このアプローチは、HIVを治療するために使用されるさまざまな薬物の開発につながり、そしてHIVに感染した多くの人において、血液中の感染性ビリオン(ウイルスRNAのコピー)の数を検出不可能なレベルまで減少させるのに有効です。

放出

ウイルス複製の最終段階は、宿主の生物内で産生された新しいビリオンの放出であり、それらは隣接する細胞に感染し、そして複製サイクルを繰り返すことができます。あなたがこれまでに学んだように、いくつかのウイルスは宿主細胞が死ぬときに放出され、他のウイルスは細胞を直接殺すことなく膜を通って出芽することによって感染細胞を離れていくことができます。

ビジュアルコネクション

図21.8 | インフルエンザの繁殖周期。インフルエンザウイルス感染において、カプシド上の糖タンパク質が宿主の上皮細胞に付着します。これに続いて、ウイルスは飲み込まれます。その後、RNAとタンパク質が作られ、新しいビリオンへと組み立てられます。

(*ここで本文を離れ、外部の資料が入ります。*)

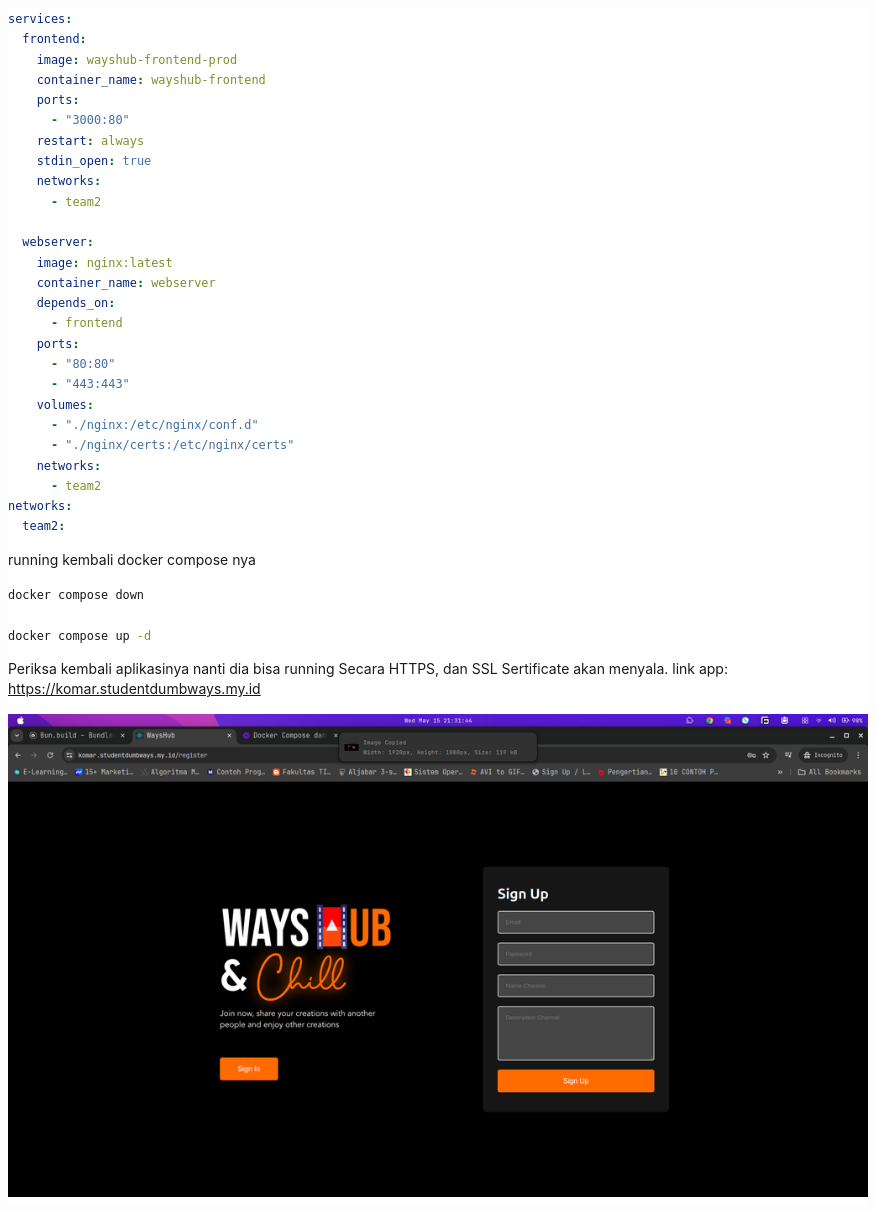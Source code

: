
 ```yaml
services:
  frontend:
    image: wayshub-frontend-prod
    container_name: wayshub-frontend
    ports:
      - "3000:80"
    restart: always
    stdin_open: true
    networks:
      - team2

  webserver:
    image: nginx:latest
    container_name: webserver
    depends_on:
      - frontend
    ports:
      - "80:80"
      - "443:443"
    volumes:
      - "./nginx:/etc/nginx/conf.d"
      - "./nginx/certs:/etc/nginx/certs"
    networks:
      - team2
networks:
  team2:
```

running kembali docker compose nya

```bash
docker compose down

docker compose up -d
```

Periksa kembali aplikasinya nanti dia bisa running Secara HTTPS, dan SSL Sertificate akan menyala.
link app: https://komar.studentdumbways.my.id

![Alt text](./images/18.%20wayshub%20signup.png "img")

インフルエンザウイルスは、原形質膜と融合するウイルスエンベロープに包まれています。この方法によって、ウイルスは宿主細胞を殺すことなくそこから出ることができます。宿主細胞を生きたままにさせることによってウイルスはどのような利点を得ますか?

学習へのリンク

ウイルスについてのビデオ(https://www.khanacademy.org/science/biology/her/tree-of-life/v/viruses)を見て、構造、伝達様式、複製などを確認してください。

異なる宿主とそのウイルス

あなたが学んできたように、ウイルスはしばしば非常に特定の宿主、そして宿主内の特定の細胞に感染します。ウイルスのこの特徴によって、ウイルスは地球上の生命の1つまたは少数の種に特有なものとなります。一方、地球上には非常に多くの種類のウイルスが存在するため、ほぼすべての生物がその細胞に感染しようとするウイルスを持っています。最も小さく最も単純な細胞である原核生物でさえ、特定の種類のウイルスに攻撃されることがあります。次の項目では、私たちは原核細胞のウイルス感染のいくつかの特徴を見ていきます。私たちが学んだように、細菌に感染するウイルスはバクテリオファージと呼ばれます(図21.9)。古細菌にも同様のウイルスがあります。

バクテリオファージ

図21.9 | 宿主細胞に付着したバクテリオファージ(透過型電子顕微鏡写真)。ここに示すもののような尾部を有するバクテリオファージでは、尾部はファージゲノムの伝達のための通路として役立ちます。(credit: modification of work by Dr. Graham Beards; scale-bar data from Matt Russell)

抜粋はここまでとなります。